Eine Funkzellenabfrage, bei der alle in der Funkzelle des Tatorts im Tatzeitraum aktiven Mobilfunkendgeräte erfasst werden, ist eine typische Ermittlungsmaßnahme bei Tötungsdelikten.
Bei der Auswertung von Funkzellendatensätzen werden grundsätzlich Mobilfunkendgeräte gesucht, die an mehreren Tatorten aktiv waren. Für die Treffer dieser Suche werden im Anschluss ggf. Bestandsdaten erhoben.
Die Aufklärungsquote dieser Datenberge ist ja bekannt.
Da fast 14.000 Bestandsdaten (also Namen und Adressen von Anschlussinhabern) erhoben wurden, waren diese alle an mehreren Tatorten aktiv?
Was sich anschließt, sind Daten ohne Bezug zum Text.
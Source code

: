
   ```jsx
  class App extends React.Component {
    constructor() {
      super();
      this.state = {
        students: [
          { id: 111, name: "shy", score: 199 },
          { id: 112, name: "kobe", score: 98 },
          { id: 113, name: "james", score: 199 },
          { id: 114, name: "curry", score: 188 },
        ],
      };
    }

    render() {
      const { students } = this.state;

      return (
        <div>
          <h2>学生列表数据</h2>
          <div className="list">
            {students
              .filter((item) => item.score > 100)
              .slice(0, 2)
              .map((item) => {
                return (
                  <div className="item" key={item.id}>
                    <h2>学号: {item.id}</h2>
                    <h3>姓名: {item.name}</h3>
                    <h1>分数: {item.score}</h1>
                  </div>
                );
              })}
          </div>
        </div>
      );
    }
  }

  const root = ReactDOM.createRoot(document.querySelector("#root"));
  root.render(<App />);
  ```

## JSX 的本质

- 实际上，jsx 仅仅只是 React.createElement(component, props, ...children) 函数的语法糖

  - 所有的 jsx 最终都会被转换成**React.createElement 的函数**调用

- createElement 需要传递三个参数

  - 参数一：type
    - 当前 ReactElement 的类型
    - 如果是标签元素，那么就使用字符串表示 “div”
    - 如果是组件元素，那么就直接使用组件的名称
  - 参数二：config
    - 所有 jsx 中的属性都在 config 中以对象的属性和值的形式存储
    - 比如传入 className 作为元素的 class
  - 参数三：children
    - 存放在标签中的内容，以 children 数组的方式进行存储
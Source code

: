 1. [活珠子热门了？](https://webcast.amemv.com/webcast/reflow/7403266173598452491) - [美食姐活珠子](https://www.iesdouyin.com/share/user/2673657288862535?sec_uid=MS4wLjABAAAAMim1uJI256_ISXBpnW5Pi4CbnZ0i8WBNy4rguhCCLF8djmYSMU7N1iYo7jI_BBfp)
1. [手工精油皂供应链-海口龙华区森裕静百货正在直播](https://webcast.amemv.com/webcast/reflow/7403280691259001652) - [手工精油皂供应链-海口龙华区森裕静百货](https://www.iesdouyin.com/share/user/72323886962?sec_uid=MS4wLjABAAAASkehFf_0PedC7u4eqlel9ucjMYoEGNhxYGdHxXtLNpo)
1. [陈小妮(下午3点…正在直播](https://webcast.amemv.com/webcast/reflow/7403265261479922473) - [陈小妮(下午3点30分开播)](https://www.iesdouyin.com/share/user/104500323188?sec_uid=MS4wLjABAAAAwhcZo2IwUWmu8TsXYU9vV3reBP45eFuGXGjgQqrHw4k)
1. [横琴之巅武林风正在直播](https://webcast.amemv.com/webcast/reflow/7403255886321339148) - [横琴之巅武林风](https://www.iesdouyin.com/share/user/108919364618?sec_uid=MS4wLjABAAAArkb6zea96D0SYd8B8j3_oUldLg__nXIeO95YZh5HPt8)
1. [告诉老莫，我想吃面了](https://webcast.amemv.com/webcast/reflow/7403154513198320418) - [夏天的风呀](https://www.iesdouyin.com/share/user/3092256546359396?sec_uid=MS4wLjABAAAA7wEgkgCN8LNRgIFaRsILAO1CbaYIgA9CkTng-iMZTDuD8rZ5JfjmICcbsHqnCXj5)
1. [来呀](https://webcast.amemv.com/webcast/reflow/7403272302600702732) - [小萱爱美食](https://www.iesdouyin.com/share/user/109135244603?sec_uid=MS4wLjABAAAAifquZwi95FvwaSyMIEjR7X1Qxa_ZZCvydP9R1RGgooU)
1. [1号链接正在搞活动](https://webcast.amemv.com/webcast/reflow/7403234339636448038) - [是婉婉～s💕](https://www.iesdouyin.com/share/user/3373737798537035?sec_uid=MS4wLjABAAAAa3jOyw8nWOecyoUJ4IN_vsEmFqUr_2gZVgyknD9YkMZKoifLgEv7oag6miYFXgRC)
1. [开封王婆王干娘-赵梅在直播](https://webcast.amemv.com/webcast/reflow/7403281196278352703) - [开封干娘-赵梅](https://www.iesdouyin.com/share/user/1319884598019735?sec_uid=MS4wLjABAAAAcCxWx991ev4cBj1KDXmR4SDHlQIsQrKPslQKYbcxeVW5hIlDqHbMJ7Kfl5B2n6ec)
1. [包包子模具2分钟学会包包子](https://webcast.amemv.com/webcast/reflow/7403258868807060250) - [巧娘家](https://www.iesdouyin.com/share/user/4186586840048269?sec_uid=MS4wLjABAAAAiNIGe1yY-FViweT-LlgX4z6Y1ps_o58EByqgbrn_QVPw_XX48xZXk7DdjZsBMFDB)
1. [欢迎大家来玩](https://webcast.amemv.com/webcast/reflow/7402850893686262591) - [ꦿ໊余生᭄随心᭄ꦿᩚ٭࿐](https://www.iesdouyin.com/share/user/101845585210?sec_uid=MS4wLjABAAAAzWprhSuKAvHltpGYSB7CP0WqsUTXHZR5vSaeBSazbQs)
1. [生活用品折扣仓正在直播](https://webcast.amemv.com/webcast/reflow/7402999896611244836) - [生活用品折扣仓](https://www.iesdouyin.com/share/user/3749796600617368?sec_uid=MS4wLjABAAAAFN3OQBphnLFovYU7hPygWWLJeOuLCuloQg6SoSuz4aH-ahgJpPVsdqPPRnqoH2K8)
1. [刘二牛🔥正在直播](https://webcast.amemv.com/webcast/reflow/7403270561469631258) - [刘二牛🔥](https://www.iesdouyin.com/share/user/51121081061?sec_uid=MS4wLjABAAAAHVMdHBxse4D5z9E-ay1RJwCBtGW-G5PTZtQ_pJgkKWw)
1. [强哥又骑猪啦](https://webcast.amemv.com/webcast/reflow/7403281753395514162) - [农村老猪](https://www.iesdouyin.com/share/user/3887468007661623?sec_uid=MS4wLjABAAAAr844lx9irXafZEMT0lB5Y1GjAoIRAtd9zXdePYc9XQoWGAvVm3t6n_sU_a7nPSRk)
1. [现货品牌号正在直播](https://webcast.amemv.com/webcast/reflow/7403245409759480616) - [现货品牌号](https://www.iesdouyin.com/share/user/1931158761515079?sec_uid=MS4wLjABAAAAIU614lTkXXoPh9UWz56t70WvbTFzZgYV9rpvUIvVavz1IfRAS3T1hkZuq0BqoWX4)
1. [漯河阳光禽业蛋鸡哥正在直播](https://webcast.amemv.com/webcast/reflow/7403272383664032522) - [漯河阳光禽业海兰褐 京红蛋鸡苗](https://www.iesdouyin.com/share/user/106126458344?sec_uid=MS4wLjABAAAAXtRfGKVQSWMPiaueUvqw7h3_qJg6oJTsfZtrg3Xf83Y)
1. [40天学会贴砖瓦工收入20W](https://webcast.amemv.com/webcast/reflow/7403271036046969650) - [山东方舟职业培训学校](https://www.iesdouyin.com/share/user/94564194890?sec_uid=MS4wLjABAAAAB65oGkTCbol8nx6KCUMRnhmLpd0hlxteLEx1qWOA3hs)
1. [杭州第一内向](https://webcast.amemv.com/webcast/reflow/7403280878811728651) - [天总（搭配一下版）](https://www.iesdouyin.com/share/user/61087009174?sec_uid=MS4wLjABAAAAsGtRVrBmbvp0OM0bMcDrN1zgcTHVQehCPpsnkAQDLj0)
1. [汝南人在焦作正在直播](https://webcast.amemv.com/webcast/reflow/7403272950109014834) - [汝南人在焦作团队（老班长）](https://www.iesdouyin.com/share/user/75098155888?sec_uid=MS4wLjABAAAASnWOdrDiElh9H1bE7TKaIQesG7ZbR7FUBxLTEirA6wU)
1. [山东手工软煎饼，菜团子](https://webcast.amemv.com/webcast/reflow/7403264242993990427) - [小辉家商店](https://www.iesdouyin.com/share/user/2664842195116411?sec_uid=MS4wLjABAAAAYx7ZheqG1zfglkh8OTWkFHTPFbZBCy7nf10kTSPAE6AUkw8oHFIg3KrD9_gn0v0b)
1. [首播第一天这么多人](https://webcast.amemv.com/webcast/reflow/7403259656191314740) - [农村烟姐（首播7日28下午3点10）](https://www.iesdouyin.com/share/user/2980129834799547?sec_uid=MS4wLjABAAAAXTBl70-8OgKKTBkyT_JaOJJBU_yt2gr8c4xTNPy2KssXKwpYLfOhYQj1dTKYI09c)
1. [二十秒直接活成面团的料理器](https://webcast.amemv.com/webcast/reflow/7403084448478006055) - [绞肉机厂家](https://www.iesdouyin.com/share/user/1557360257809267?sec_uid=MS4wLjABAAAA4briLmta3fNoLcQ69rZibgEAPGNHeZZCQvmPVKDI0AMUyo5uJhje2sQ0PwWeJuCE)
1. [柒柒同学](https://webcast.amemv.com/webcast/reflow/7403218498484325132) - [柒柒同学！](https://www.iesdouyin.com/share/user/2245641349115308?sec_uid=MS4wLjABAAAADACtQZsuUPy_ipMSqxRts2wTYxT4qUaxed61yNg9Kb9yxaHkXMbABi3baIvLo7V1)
Diese Frage haben wir bereits gestern dem Innenministerium gestellt, aber leider bisher keine Antwort.
Wir haben auch nachgefragt, ob irgendjemand der mehr als zehntausend Menschen je darüber informiert wurde, dass sein Name und Adresse in einer Polizeidatenbank gespeichert sind. Die Erfahrungen in Berlin zeigen, dass fast nie jemand informiert wird, obwohl das Gesetz das vorschreibt. Auch hierzu haben wir keine Antwort vim Innenministerium.
Der Fragesteller Andrej Hunko weist auf einen weiteren Aspekt hin:
Es dürfte sich dabei abermals um eine Datensammlung von größtenteils Menschen mit Migrationshintergrund handeln. Dies war auch der Hintergrund meiner Frage.
Offensichtlich werden sämtliche Informationen weiterhin gespeichert.
Denn von der „BAO Bosporus“ wurde vor allem wegen vermeintlichen Schutzgelderpressungen und Drogengeschäften türkischer oder kurdischer Vereinigungen ermittelt. Wie wir heute wissen, handelte es sich dabei um eine rassistisch stigmatisierende Zuschreibung: Den Behörden fehlte der Wille zum Blick nach rechts – offensichtlich bewusst. Entsprechende Hinweise von Angehörigen der Toten wurden beispielsweise nicht weiter verfolgt.
Dass sich dieser tiefgehende polizeiliche Eingriff in die Privatsphäre vermutlich vor allem gegen Bekannte der migrantischen Opfer des NSU gerichtet hat, macht mich wütend.
Jene Anschlussinhaber, die im Zuge der rassistisch stigmatisierenden polizeilichen Ermittlungen festgestellt wurden, müssen davon unterrichtet werden. Denn deren Bestandsdaten wurden nur deshalb von den Mobilfunkanbietern abgefragt, weil sie als „verdächtig“ galten.